Have I succeeded? Actually, I don’t think it matters whether I have or not, because (like EMC) I’ve largely focused on the wrong measure. I’ve measured usable (physical) space, not usable (virtual) space.
Virtual Magnification
When we deduplicate data, the amount of deduplication depends on the data source. One of the most redundant data sources in terms of repeated data are VMware images; every copy contains a complete operating system and other static data that changes little, if at all.
NetApp figures show deduplication ratios of 80% to 95% for VMware images. So how much VMware data can we store in 1TB of usable disk space?

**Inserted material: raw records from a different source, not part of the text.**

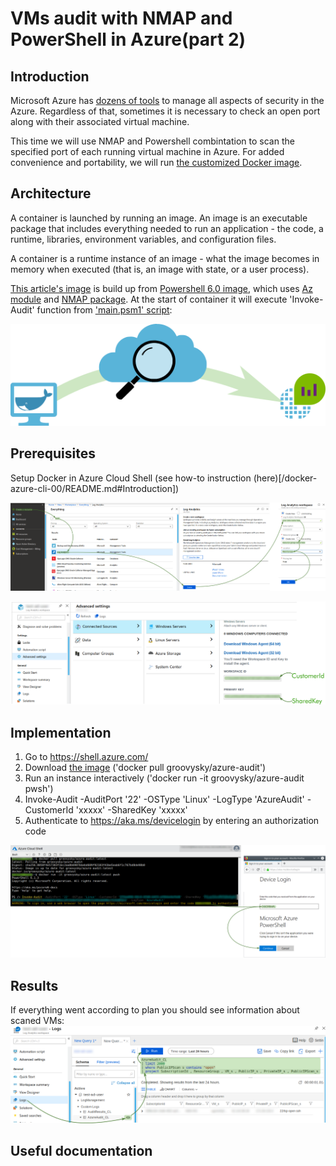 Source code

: # VMs audit with NMAP and PowerShell in Azure(part 2)

## Introduction
Microsoft Azure has [dozens of tools](https://docs.microsoft.com/en-us/azure/security/azure-security-services-technologies
) to manage all aspects of security in the Azure. Regardless of that, sometimes it is necessary to check an open port along with their associated virtual machine. 

This time we will use NMAP and Powershell combintation to scan the specified port of each running virtual machine in Azure. For added convenience and portability, we will run [the customized Docker image](https://hub.docker.com/r/groovysky/azure-audit).

## Architecture

A container is launched by running an image. An image is an executable package that includes everything needed to run an application - the code, a runtime, libraries, environment variables, and configuration files.

A container is a runtime instance of an image - what the image becomes in memory when executed (that is, an image with state, or a user process). 

[This article's image](https://hub.docker.com/r/groovysky/azure-audit) is build up from [Powershell 6.0 image](https://blogs.msdn.microsoft.com/powershell/2018/01/10/powershell-core-6-0-generally-available-ga-and-supported/), which uses [Az module](https://docs.microsoft.com/en-us/powershell/azure/new-azureps-module-az?view=azps-1.2.0) and [NMAP package](https://nmap.org/). At the start of container it will execute 'Invoke-Audit' function from ['main.psm1' script](https://raw.githubusercontent.com/groovy-sky/docker/master/azure-audit/main.psm1):

![](/images/docker/scan_arch.png)

## Prerequisites
Setup Docker in Azure Cloud Shell (see how-to instruction (here)[/docker-azure-cli-00/README.md#Introduction])

![](/images/docker/create_oms.png)

![](/images/docker/get_oms_cred.png)

## Implementation
1. Go to https://shell.azure.com/ 
1. Download [the image](https://hub.docker.com/r/groovysky/azure-audit) ('docker pull groovysky/azure-audit')
1. Run an instance interactively ('docker run -it groovysky/azure-audit pwsh')
1. Invoke-Audit -AuditPort '22' -OSType 'Linux' -LogType 'AzureAudit' -CustomerId 'xxxxx' -SharedKey 'xxxxx' 
1. Authenticate to https://aka.ms/devicelogin by entering an authorization code

![](/images/docker/cloud_run.png)

## Results
If everything went according to plan you should see information about scaned VMs:
![](/images/docker/oms_results.png)

## Useful documentation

1TB usable becomes 5TB to 20TB usable
Yes, it comes with caveats. YMMV, and all that. But the effect is real and measureable, and no other major storage vendor else can do this on primary storage.
Not EMC, not Dell/EqualLogic, not HP, not 3PAR.
Only NetApp can make better use of physical disk by virtualising storage, and as data growth accelerates, only NetApp can provide the kind of value for money that is needed.
And there are other benefits beyond capacity savings.
- Better performance; cache hits replace disk reads and writes, decreasing latency
- Greener storage; less spinning disk equates to savings in power, cooling and footprint
- Easier management; less is easier to manage than more
Why wouldn’t you want a solution that was more efficient and more effective than a dumb SAN? I can’t think of a single reason not to want to save money and do more with less in the present economic climate.
What Does “Long” Mean? Or “Usable”?
Carol’s confusion on my question about the measure of the “longest” space walk was understandable; what’s a walk, if it’s not measured in distance?
There’s the same confusion about disk space. When it’s this heavily virtualized, how are we to measure it? The old way of counting disks and multiplying by their size, or measuring “overheads” and reducing down to the amount of data these disks can hold, is fundamentally pointless.
A space walk isn’t measured in miles. and physical measures of disk space have become largely irrelevant.
The storage industry need new measures for virtual storage – and it needs to be able to stand behind what it claims with facts and guarantees, not speculation and vague promises of value for money.
.

Thanks so much for following up to the previous "good first step" with more real numbers. On first look, I'm not at all surprised by most of your pie, and would probably have guesstimated about right. But the 5% snap reserve and 1% snap surprises me. I had more like 10-15% snap reserve on my NetApp filers and used all of it keeping old snaps around. Admittedly this was a lot longer ago than I care to suggest, but this percentage surprises me.
Perhaps many NetApp customers are not using snaps at all? This could account for the low numbers there, but would surprise the heck out of me since NetApp snaps would be my number one feature if I was (still) a customer!
Posted by: Stephen Foskett | September 29, 2008 at 07:32 AM
I've not analysed it in detail, but there are a number of volumes in the sample that don't have snapshots set, plus a number of non-FlexVol (tradvol) systems. Some of these systems are of a vintage. I'll possibly take a look this week and get back to you.
Also bear in mind that the 13.5PB is being represented as a %age of the total raw, not the usable. It will be 1/3rd bigger -- approx 10% -- when compared against usable. The pie is meant to demonstrate where everything goes as a %age of the raw, hence the smaller %age figure.
Thanks for commenting!
Posted by: Alex McDonald | September 29, 2008 at 07:51 AM